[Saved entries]
───
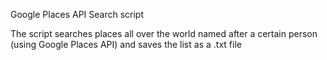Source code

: Google Places API Search script

The script searches places all over the world named after a certain person (using Google Places API) and saves the list as a .txt file


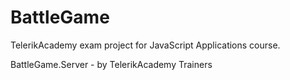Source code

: BattleGame
==========

TelerikAcademy exam project for JavaScript Applications course.

BattleGame.Server - by TelerikAcademy Trainers
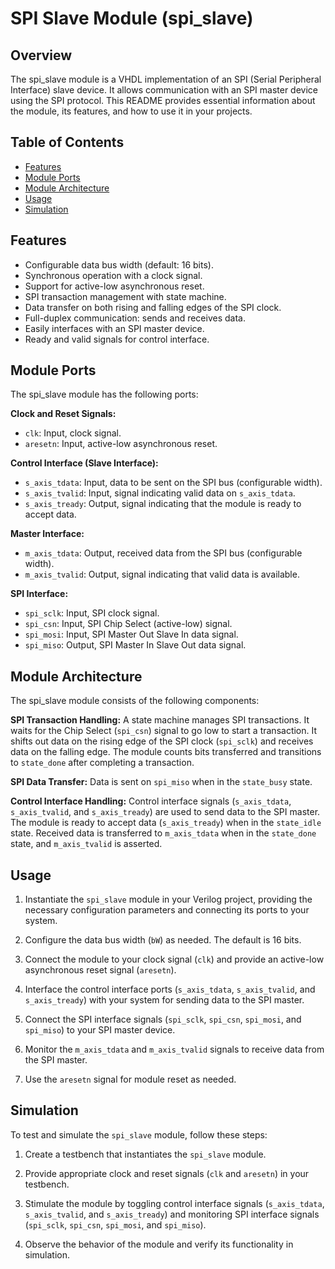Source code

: # SPI Slave Module (spi_slave)

## Overview
The spi_slave module is a VHDL implementation of an SPI (Serial Peripheral Interface) slave device. It allows communication with an SPI master device using the SPI protocol. This README provides essential information about the module, its features, and how to use it in your projects.

## Table of Contents
- [Features](#features)
- [Module Ports](#module-ports)
- [Module Architecture](#module-architecture)
- [Usage](#usage)
- [Simulation](#simulation)

## Features
- Configurable data bus width (default: 16 bits).
- Synchronous operation with a clock signal.
- Support for active-low asynchronous reset.
- SPI transaction management with state machine.
- Data transfer on both rising and falling edges of the SPI clock.
- Full-duplex communication: sends and receives data.
- Easily interfaces with an SPI master device.
- Ready and valid signals for control interface.

## Module Ports
The spi_slave module has the following ports:

**Clock and Reset Signals:**
- `clk`: Input, clock signal.
- `aresetn`: Input, active-low asynchronous reset.

**Control Interface (Slave Interface):**
- `s_axis_tdata`: Input, data to be sent on the SPI bus (configurable width).
- `s_axis_tvalid`: Input, signal indicating valid data on `s_axis_tdata`.
- `s_axis_tready`: Output, signal indicating that the module is ready to accept data.

**Master Interface:**
- `m_axis_tdata`: Output, received data from the SPI bus (configurable width).
- `m_axis_tvalid`: Output, signal indicating that valid data is available.

**SPI Interface:**
- `spi_sclk`: Input, SPI clock signal.
- `spi_csn`: Input, SPI Chip Select (active-low) signal.
- `spi_mosi`: Input, SPI Master Out Slave In data signal.
- `spi_miso`: Output, SPI Master In Slave Out data signal.

## Module Architecture
The spi_slave module consists of the following components:

**SPI Transaction Handling:** A state machine manages SPI transactions. It waits for the Chip Select (`spi_csn`) signal to go low to start a transaction. It shifts out data on the rising edge of the SPI clock (`spi_sclk`) and receives data on the falling edge. The module counts bits transferred and transitions to `state_done` after completing a transaction.

**SPI Data Transfer:** Data is sent on `spi_miso` when in the `state_busy` state.

**Control Interface Handling:** Control interface signals (`s_axis_tdata`, `s_axis_tvalid`, and `s_axis_tready`) are used to send data to the SPI master. The module is ready to accept data (`s_axis_tready`) when in the `state_idle` state. Received data is transferred to `m_axis_tdata` when in the `state_done` state, and `m_axis_tvalid` is asserted.

## Usage
1. Instantiate the `spi_slave` module in your Verilog project, providing the necessary configuration parameters and connecting its ports to your system.

2. Configure the data bus width (`bW`) as needed. The default is 16 bits.

3. Connect the module to your clock signal (`clk`) and provide an active-low asynchronous reset signal (`aresetn`).

4. Interface the control interface ports (`s_axis_tdata`, `s_axis_tvalid`, and `s_axis_tready`) with your system for sending data to the SPI master.

5. Connect the SPI interface signals (`spi_sclk`, `spi_csn`, `spi_mosi`, and `spi_miso`) to your SPI master device.

6. Monitor the `m_axis_tdata` and `m_axis_tvalid` signals to receive data from the SPI master.

7. Use the `aresetn` signal for module reset as needed.

## Simulation
To test and simulate the `spi_slave` module, follow these steps:

1. Create a testbench that instantiates the `spi_slave` module.

2. Provide appropriate clock and reset signals (`clk` and `aresetn`) in your testbench.

3. Stimulate the module by toggling control interface signals (`s_axis_tdata`, `s_axis_tvalid`, and `s_axis_tready`) and monitoring SPI interface signals (`spi_sclk`, `spi_csn`, `spi_mosi`, and `spi_miso`).

4. Observe the behavior of the module and verify its functionality in simulation.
───
(Task details)
Out of the entries above, write out only the lines between the line holding "- Ready and" and the line holding "The spi_slave module consists", inclusive, each exactly as given.

(Exercise output)
- Ready and valid signals for control interface.

## Module Ports
The spi_slave module has the following ports:

**Clock and Reset Signals:**
- `clk`: Input, clock signal.
- `aresetn`: Input, active-low asynchronous reset.

**Control Interface (Slave Interface):**
- `s_axis_tdata`: Input, data to be sent on the SPI bus (configurable width).
- `s_axis_tvalid`: Input, signal indicating valid data on `s_axis_tdata`.
- `s_axis_tready`: Output, signal indicating that the module is ready to accept data.

**Master Interface:**
- `m_axis_tdata`: Output, received data from the SPI bus (configurable width).
- `m_axis_tvalid`: Output, signal indicating that valid data is available.

**SPI Interface:**
- `spi_sclk`: Input, SPI clock signal.
- `spi_csn`: Input, SPI Chip Select (active-low) signal.
- `spi_mosi`: Input, SPI Master Out Slave In data signal.
- `spi_miso`: Output, SPI Master In Slave Out data signal.

## Module Architecture
The spi_slave module consists of the following components:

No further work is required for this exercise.